### Task to complete
From the first line to the last, print the records exactly.

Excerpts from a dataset
++++

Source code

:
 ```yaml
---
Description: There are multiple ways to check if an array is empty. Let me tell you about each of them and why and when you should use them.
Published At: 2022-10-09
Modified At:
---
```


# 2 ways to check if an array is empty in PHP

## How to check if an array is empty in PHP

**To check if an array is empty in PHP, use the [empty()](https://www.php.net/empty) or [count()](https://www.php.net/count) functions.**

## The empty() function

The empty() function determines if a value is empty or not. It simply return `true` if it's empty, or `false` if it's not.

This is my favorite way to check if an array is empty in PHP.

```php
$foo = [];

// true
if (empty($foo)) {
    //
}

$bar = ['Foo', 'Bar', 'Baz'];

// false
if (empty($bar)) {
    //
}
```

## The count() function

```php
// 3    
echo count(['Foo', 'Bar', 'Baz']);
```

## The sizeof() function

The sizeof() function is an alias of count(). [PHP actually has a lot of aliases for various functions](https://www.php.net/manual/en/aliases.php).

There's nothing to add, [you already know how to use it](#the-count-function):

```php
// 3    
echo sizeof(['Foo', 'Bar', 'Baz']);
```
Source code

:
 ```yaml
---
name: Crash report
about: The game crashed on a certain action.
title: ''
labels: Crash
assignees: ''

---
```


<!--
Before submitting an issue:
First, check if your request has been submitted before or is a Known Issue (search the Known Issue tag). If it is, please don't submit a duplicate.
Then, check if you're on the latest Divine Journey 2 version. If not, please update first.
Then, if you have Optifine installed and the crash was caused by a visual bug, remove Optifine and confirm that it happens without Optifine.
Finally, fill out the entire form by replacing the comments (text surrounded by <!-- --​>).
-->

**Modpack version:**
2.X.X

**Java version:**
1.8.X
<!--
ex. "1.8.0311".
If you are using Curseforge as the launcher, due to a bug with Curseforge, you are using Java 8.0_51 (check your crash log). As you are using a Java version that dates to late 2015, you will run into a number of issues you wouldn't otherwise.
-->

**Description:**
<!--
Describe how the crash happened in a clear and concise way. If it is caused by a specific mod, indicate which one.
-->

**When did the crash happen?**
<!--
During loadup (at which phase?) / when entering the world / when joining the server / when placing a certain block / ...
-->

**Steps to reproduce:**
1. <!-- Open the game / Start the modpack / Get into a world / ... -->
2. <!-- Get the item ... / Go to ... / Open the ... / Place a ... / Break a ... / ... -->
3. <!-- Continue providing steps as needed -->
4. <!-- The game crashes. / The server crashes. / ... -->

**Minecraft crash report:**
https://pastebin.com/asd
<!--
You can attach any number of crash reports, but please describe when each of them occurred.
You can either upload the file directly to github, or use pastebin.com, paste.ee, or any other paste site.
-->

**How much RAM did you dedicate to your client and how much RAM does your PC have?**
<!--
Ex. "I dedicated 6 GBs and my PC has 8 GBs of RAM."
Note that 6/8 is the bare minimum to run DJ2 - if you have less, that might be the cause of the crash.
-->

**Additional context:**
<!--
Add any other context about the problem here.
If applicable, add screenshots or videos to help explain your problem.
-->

++++

### Answer to this problem
Source code

:
 ```yaml
---
Description: There are multiple ways to check if an array is empty. Let me tell you about each of them and why and when you should use them.
Published At: 2022-10-09
Modified At:
---
```


# 2 ways to check if an array is empty in PHP

## How to check if an array is empty in PHP

**To check if an array is empty in PHP, use the [empty()](https://www.php.net/empty) or [count()](https://www.php.net/count) functions.**

## The empty() function

The empty() function determines if a value is empty or not. It simply return `true` if it's empty, or `false` if it's not.

This is my favorite way to check if an array is empty in PHP.

```php
$foo = [];

// true
if (empty($foo)) {
    //
}

$bar = ['Foo', 'Bar', 'Baz'];

// false
if (empty($bar)) {
    //
}
```

## The count() function

```php
// 3    
echo count(['Foo', 'Bar', 'Baz']);
```

## The sizeof() function

The sizeof() function is an alias of count(). [PHP actually has a lot of aliases for various functions](https://www.php.net/manual/en/aliases.php).

There's nothing to add, [you already know how to use it](#the-count-function):

```php
// 3    
echo sizeof(['Foo', 'Bar', 'Baz']);
```
Source code

:
 ```yaml
---
name: Crash report
about: The game crashed on a certain action.
title: ''
labels: Crash
assignees: ''

---
```


<!--
Before submitting an issue:
First, check if your request has been submitted before or is a Known Issue (search the Known Issue tag). If it is, please don't submit a duplicate.
Then, check if you're on the latest Divine Journey 2 version. If not, please update first.
Then, if you have Optifine installed and the crash was caused by a visual bug, remove Optifine and confirm that it happens without Optifine.
Finally, fill out the entire form by replacing the comments (text surrounded by <!-- --​>).
-->

**Modpack version:**
2.X.X

**Java version:**
1.8.X
<!--
ex. "1.8.0311".
If you are using Curseforge as the launcher, due to a bug with Curseforge, you are using Java 8.0_51 (check your crash log). As you are using a Java version that dates to late 2015, you will run into a number of issues you wouldn't otherwise.
-->

**Description:**
<!--
Describe how the crash happened in a clear and concise way. If it is caused by a specific mod, indicate which one.
-->

**When did the crash happen?**
<!--
During loadup (at which phase?) / when entering the world / when joining the server / when placing a certain block / ...
-->

**Steps to reproduce:**
1. <!-- Open the game / Start the modpack / Get into a world / ... -->
2. <!-- Get the item ... / Go to ... / Open the ... / Place a ... / Break a ... / ... -->
3. <!-- Continue providing steps as needed -->
4. <!-- The game crashes. / The server crashes. / ... -->

**Minecraft crash report:**
https://pastebin.com/asd
<!--
You can attach any number of crash reports, but please describe when each of them occurred.
You can either upload the file directly to github, or use pastebin.com, paste.ee, or any other paste site.
-->

**How much RAM did you dedicate to your client and how much RAM does your PC have?**
<!--
Ex. "I dedicated 6 GBs and my PC has 8 GBs of RAM."
Note that 6/8 is the bare minimum to run DJ2 - if you have less, that might be the cause of the crash.
-->

**Additional context:**
<!--
Add any other context about the problem here.
If applicable, add screenshots or videos to help explain your problem.
-->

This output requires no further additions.